Rainforest conditions develop inland as a result of plentiful snow melt during the early part of the growing season and a peak of rainfall during the middle of the growing season. These humid conditions enable the development of a unique vegetation community that contains many oceanic elements, of which many species of are restricted to old growth forests. Old growth ICH forests are dominated by Western Red Cedar and Western Hemlock at low elevations, with riparian hybrid White Spruce. At mid-elevations, Engelmann Spruce and Subalpine Fir (ESSF Ecozone) dominate the stand, with Mountain Hemlock in some areas.

Natural Disturbance Regimes

Devil's Club
Old growth inland rainforests, dominated by Western Red Cedar and Western Hemlock, closely resemble coastal temperate rainforests.
Old growth inland rainforests, dominated by Western Red Cedar and Western Hemlock, closely resemble coastal temperate rainforests in the complexity of their architecture, in the lushness of their respective under stories, and abundant epiphytes. However, observations on size and age structure of trees reveal striking differences in regeneration dynamics. The proportion of area disturbed catastrophically by fire, wind, insects, or avalanches is much greater in inland rainforests.

Unlike the coast, where windstorms and blowdown are the main stand replacing agents, occasional summer droughts and lightning storms result in infrequent, moderate intensity fires. In resulting early seral stands in the ICH, tree species diversity is very high, second only to the coast. Regeneration is frequently brush dominated, including alder, Douglas Maple, Thimbleberry, Red Raspberry, and bracken for decades, followed by gradual regeneration to a complex mix of early seral species, often with a major deciduous component, including Paper Birch, Douglas Fir, Trembling Aspen, cottonwood (in riparian areas) alder, Red Osier Dogwood, Mountain Ash. By the time a stand is old growth (200 plus years), most of the early seral species have dropped out, giving rise once again to cedar and hemlock dominated stands.

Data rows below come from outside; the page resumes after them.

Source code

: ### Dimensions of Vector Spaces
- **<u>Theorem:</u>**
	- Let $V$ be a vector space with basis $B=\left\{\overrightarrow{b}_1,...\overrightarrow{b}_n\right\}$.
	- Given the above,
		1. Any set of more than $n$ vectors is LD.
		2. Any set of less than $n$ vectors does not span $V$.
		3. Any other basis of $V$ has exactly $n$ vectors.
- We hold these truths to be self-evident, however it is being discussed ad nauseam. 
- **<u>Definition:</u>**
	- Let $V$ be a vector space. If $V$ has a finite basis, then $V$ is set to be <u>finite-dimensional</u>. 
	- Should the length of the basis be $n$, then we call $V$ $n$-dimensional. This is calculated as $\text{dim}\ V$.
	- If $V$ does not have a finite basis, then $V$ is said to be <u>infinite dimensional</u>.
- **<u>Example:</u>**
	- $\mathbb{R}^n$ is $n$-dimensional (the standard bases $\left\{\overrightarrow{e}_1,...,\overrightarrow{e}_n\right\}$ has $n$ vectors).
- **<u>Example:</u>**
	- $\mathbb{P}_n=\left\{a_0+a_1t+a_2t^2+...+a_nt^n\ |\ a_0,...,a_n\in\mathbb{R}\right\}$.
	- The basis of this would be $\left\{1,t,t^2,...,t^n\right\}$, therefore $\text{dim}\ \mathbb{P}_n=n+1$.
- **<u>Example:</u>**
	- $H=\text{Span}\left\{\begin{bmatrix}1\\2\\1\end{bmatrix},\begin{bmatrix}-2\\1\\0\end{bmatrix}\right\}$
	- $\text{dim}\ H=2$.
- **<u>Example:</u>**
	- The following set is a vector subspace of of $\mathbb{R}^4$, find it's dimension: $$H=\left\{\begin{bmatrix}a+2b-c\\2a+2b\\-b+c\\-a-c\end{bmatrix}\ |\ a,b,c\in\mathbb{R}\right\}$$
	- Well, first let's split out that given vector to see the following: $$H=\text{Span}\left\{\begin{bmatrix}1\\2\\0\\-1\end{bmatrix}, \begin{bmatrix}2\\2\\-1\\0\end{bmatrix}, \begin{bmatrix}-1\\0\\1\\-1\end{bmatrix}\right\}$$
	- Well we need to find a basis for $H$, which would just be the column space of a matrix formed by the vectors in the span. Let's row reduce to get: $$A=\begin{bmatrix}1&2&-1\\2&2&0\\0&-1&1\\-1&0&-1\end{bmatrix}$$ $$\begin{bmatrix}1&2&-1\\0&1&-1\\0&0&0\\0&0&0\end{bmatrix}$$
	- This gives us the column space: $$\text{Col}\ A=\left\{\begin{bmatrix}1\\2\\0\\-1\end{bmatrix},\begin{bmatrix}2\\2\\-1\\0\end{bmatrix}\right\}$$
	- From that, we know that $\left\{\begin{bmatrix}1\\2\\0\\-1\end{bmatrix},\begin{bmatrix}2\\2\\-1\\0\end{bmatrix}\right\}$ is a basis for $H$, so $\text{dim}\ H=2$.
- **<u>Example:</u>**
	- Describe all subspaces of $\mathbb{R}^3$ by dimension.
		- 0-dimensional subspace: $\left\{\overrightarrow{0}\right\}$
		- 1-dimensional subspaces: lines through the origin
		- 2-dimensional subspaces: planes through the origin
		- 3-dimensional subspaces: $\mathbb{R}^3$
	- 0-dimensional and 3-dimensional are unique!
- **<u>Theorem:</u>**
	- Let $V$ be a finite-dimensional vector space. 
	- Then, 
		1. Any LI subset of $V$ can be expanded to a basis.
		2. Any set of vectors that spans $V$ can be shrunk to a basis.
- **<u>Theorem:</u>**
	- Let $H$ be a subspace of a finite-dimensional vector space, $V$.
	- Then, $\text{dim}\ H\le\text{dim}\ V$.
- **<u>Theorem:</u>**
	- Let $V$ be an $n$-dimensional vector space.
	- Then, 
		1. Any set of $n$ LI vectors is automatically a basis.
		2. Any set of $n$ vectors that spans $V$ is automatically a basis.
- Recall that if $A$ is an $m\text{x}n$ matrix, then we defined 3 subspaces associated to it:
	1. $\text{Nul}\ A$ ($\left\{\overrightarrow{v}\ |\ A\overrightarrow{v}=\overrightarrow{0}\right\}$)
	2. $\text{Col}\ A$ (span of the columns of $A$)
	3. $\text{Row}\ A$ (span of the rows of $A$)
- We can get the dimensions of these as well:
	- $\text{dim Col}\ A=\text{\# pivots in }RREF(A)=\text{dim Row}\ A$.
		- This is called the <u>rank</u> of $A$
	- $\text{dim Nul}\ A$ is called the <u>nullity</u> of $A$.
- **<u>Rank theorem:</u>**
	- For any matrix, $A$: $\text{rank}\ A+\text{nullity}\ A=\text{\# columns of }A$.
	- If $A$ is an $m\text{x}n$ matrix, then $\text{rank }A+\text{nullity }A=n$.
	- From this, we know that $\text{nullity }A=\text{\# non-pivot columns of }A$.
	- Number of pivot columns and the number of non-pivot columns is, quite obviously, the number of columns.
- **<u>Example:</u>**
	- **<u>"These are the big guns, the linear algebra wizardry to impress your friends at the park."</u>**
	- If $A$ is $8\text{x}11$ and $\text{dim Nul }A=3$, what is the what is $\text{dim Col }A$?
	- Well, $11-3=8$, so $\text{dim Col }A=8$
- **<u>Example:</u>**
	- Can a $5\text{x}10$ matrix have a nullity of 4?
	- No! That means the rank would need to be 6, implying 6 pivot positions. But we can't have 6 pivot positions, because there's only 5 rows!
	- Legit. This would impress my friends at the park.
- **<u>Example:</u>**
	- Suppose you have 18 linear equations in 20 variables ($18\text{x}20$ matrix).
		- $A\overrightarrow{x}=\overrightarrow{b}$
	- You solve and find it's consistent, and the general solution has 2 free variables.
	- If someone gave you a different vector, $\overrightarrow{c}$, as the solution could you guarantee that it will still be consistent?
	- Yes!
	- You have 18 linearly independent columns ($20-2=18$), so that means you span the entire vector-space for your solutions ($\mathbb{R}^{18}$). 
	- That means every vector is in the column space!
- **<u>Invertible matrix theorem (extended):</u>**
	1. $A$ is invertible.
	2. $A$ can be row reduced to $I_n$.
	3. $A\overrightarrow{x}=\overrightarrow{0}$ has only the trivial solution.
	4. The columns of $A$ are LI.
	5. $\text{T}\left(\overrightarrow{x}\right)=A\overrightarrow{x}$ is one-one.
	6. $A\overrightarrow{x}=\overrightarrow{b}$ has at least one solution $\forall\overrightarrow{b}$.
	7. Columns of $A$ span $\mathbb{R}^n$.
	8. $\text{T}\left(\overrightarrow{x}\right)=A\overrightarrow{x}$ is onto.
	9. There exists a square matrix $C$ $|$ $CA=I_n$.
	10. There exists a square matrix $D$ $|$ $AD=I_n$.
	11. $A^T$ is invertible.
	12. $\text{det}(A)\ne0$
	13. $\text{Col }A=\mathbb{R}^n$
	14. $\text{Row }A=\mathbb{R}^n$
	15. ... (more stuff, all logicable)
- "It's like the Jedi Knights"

At mid-elevations, where lightning strikes are more frequent, heavy snow and shrub regeneration often inhibits tree regrowth for even lengthier periods following fire (60 to 100 years). White-flowered Rhododendron, Black Huckleberry and Fireweed are common. Older mid-elevation burns and cut overs in this area are renowned for their berry production and importance to grizzly bears. Eventually Subalpine Fir and Engelmann Spruce form open stands of older forest covered in brown (Bryoria) and green (Alectoria) hair lichens, with a well developed shrub and herb understorey.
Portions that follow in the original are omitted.